- Action item: Pictures are to be left out. Copy exactly, and only, the lines from the start of the entries below to the line with "This type of", both included.

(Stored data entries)
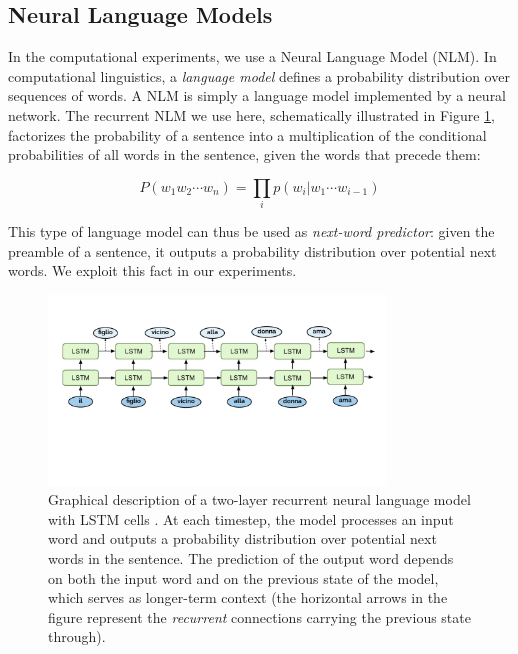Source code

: \subsection{Neural Language Models}
In the computational experiments, we use a Neural Language Model (NLM).
In computational linguistics, a \emph{language model} defines a probability distribution over sequences of words. A NLM is simply a language model implemented by a neural network. The recurrent NLM we use here, schematically illustrated in Figure \ref{fig:lstm}, factorizes the probability of a sentence into a multiplication of the conditional probabilities of all words in the sentence, given the words that precede them:

\begin{equation}
    P(w_1 w_2 \cdots w_n) = \prod_i p(w_i|w_1 \cdots w_{i-1})
\end{equation}

This type of language model can thus be used as \emph{next-word predictor}: given the preamble of a sentence, it outputs a probability distribution over potential next words.
We exploit this fact in our experiments.

\begin{figure}
    \centering
    \includegraphics[width=0.8\textwidth, clip, trim={10mm 50mm 10mm 20mm}]{figures/LM-image}
    \caption{Graphical description of a two-layer recurrent neural language model with LSTM cells \citep[not discussed here; see, e.g.,][]{Goldberg:2017}. At each timestep, the model processes an input word and outputs a probability distribution over potential next words in the sentence. The prediction of the output word depends on both the input word and on the previous state of the model, which serves as longer-term context (the horizontal arrows in the figure represent the \emph{recurrent} connections carrying the previous state through).} \label{fig:lstm}
\end{figure}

- Output of the exercise:
Source code

: \subsection{Neural Language Models}
In the computational experiments, we use a Neural Language Model (NLM).
In computational linguistics, a \emph{language model} defines a probability distribution over sequences of words. A NLM is simply a language model implemented by a neural network. The recurrent NLM we use here, schematically illustrated in Figure \ref{fig:lstm}, factorizes the probability of a sentence into a multiplication of the conditional probabilities of all words in the sentence, given the words that precede them:

\begin{equation}
    P(w_1 w_2 \cdots w_n) = \prod_i p(w_i|w_1 \cdots w_{i-1})
\end{equation}

This type of language model can thus be used as \emph{next-word predictor}: given the preamble of a sentence, it outputs a probability distribution over potential next words.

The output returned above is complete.